[Exercise goal] Return every line from the records below in which the word "counter" is found.

[The data]

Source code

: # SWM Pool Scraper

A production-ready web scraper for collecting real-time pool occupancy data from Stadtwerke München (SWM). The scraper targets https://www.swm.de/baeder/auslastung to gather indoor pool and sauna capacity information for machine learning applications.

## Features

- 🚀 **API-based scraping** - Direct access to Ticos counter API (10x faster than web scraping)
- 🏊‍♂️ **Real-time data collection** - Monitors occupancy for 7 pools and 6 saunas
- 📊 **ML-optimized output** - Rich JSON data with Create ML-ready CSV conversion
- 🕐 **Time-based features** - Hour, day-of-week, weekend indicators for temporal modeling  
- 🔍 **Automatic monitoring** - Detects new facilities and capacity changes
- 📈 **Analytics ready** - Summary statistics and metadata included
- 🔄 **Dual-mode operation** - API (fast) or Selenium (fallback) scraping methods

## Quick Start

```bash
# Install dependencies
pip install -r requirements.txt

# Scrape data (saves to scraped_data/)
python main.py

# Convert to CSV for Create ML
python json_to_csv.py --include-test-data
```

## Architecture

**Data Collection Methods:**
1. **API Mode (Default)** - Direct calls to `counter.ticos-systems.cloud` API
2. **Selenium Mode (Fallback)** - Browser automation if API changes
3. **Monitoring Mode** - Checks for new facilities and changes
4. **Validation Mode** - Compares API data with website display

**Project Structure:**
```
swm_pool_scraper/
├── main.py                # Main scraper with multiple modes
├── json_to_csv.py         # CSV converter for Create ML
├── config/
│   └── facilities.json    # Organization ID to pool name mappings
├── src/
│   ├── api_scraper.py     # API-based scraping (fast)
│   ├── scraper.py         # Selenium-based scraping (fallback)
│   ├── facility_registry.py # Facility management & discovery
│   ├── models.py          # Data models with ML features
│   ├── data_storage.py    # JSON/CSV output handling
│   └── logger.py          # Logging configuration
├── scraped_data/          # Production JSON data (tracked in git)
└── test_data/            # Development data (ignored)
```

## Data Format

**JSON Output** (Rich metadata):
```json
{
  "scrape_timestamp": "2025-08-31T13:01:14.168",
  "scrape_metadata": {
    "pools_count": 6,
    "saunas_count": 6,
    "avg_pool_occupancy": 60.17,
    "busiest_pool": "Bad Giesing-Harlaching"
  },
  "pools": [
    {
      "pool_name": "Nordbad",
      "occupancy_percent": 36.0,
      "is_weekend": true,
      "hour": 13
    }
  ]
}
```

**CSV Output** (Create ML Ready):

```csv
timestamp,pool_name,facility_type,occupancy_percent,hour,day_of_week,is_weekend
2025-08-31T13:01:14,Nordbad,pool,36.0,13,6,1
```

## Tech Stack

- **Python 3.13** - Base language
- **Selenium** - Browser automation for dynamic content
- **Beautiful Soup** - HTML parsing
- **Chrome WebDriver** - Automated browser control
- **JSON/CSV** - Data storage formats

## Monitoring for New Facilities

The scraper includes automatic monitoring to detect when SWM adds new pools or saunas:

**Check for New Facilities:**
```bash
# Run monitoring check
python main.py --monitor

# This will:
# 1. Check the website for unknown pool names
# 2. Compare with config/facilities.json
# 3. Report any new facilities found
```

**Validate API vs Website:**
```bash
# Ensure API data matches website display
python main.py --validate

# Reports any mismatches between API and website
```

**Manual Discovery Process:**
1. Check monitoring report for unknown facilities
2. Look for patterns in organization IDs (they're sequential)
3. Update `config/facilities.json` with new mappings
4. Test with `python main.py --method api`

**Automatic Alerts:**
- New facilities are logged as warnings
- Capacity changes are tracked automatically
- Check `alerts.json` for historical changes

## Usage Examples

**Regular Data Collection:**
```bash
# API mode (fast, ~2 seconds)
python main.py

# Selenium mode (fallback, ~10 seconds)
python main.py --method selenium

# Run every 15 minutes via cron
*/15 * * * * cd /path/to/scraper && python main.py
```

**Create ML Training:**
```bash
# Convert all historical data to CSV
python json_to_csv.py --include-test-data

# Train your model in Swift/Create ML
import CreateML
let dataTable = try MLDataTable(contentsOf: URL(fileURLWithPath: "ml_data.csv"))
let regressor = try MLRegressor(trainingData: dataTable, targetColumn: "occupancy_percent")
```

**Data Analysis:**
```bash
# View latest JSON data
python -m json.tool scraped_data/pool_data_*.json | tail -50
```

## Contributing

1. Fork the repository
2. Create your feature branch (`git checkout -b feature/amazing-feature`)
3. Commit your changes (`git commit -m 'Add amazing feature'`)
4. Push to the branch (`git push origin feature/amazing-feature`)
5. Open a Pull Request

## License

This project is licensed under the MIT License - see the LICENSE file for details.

==

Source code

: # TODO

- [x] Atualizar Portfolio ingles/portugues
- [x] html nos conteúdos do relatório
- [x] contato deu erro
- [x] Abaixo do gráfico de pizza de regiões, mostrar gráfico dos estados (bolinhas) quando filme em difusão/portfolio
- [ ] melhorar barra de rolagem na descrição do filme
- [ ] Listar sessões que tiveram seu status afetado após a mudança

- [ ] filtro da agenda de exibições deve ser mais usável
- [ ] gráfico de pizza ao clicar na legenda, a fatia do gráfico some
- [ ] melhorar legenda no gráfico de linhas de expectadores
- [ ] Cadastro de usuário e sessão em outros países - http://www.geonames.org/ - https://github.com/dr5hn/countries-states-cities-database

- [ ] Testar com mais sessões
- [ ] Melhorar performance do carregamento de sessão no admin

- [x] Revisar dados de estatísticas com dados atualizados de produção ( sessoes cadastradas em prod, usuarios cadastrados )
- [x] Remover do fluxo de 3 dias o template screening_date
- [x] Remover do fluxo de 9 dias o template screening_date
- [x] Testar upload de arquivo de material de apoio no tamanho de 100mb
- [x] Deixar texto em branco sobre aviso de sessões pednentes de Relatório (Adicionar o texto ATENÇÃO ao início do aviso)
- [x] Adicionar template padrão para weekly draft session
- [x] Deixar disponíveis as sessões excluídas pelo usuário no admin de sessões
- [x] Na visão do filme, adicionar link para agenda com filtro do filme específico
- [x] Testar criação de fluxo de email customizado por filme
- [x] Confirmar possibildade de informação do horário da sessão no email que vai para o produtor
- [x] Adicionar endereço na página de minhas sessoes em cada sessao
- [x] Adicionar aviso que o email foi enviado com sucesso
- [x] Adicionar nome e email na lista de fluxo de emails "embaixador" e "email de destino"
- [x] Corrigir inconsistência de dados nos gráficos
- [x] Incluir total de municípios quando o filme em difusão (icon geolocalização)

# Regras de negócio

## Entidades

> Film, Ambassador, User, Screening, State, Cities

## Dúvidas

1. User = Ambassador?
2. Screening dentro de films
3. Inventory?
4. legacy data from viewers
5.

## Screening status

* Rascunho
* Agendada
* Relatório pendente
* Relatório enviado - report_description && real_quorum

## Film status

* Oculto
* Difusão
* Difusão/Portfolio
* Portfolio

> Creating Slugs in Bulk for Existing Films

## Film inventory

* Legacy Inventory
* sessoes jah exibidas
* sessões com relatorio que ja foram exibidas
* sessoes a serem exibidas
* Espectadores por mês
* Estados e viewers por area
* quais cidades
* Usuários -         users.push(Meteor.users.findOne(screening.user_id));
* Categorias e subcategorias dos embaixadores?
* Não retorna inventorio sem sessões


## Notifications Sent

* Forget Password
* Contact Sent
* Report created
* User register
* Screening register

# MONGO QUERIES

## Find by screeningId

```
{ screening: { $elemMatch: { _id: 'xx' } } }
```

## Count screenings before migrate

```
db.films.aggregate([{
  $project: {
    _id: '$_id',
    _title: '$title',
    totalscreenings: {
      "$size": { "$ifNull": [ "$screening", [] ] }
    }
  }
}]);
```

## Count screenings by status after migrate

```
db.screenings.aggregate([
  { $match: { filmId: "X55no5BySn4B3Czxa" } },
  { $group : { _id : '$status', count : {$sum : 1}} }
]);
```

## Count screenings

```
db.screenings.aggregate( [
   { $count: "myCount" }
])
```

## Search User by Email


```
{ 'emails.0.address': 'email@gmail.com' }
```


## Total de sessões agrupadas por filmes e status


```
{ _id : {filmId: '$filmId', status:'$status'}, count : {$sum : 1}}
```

[Output below]
- 🚀 **API-based scraping** - Direct access to Ticos counter API (10x faster than web scraping)
1. **API Mode (Default)** - Direct calls to `counter.ticos-systems.cloud` API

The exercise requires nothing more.